Hi Everyone,
I am trying to convert all the for loops into vectorized form so that the calculations are done faster.
But, when I try to change the for loops to vectorized form in generated quantities section, Im getting a dimension mismatch in assignment error.
My question is, vectorization is not applicable to generated quantities section?
Thanks in advance,
2 Likes
Could you please post some code so we can take a look at how you’re currently attempting to do this?
1 Like
Yes, it is possible to vectorize rng functions, but as the error tells you,
you need to ensure you have matching dimensions on both sides of the rng function.

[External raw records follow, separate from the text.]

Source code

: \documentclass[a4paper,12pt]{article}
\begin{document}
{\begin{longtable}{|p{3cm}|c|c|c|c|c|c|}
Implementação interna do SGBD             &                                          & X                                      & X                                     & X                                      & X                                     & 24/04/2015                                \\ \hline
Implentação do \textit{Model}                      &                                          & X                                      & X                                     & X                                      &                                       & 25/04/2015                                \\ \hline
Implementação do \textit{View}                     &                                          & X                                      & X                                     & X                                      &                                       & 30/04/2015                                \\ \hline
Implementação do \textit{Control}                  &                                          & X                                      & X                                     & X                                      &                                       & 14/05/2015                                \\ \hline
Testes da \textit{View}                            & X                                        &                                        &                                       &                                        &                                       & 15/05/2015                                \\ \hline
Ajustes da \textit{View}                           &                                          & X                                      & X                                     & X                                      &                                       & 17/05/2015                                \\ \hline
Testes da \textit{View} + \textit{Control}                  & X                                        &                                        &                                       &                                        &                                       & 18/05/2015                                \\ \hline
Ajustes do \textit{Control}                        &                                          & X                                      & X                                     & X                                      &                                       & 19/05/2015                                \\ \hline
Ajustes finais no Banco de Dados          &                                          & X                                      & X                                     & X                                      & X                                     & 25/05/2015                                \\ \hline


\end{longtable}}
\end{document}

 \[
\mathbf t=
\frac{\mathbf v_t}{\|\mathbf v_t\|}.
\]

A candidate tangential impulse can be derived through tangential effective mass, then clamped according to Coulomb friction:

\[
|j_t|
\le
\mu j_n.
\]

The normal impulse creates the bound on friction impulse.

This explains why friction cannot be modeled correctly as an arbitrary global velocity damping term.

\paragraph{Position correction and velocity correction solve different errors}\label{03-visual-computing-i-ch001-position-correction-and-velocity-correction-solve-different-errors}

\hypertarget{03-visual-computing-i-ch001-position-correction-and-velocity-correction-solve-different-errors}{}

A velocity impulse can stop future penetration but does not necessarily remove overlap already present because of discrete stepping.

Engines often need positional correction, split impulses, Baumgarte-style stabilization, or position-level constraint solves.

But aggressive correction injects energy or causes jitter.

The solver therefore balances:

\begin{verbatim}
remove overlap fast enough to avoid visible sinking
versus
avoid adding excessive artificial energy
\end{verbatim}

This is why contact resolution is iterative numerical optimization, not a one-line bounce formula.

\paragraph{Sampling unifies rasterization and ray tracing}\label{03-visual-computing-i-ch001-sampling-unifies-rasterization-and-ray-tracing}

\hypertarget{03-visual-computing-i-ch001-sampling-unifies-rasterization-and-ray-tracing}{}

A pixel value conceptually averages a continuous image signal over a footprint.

For example, given the data
data {
int N;
vector[N] y;
}
You can create the following vector of ones which you can then use on the generated quantities
block to ensure your functions have the correct dimensions.
transformed data {
vector[N] ones_N = rep_vector(1, N);
}
parameters {
real <lower = 0> lambda;
}
model {
lambda ~ exponential(1);
target += exponential_lpdf(y | lambda);
}
generated quantities {
real y_rep[N] = exponential_rng(ones_N * lambda);
}
Does, avoiding looping over every data point.
Hope it helps!
Hi@tiagocc
I will try to implement this and update tomorrow If I’m able to make my model work. Thanks for the tip
Hi @tiagocc,
Can you show an example of using the ones for normal_rng function?
1 Like
Sorry it took so long to respond.
I would do something like:
transformed data {
int N = 10;
vector[N] ones_N = rep_vector(1, N);
}
generated quantities {
real yrep [N] = normal_rng(ones_N * 1, ones_N * 10);
}
1 Like
a little clarification on the above example - which is entirely correct -
as this issue just bubbled up again - Minor typos in Stan user guide · Issue #208 · stan-dev/docs · GitHub
intuitively, one would want yrep
to be of type vector[N]
just as y
is.
however, this doesn’t compile.
the definition of normal_rng
in the Stan Functions Reference Manual - Stan Functions Reference
says:
R
normal_rng
(reals mu, reals sigma)
Generate a normal variate with location mu and scale sigma; may only be used in transformed data and generated quantities blocks. For a description of argument and return types, see section vectorized PRNG functions.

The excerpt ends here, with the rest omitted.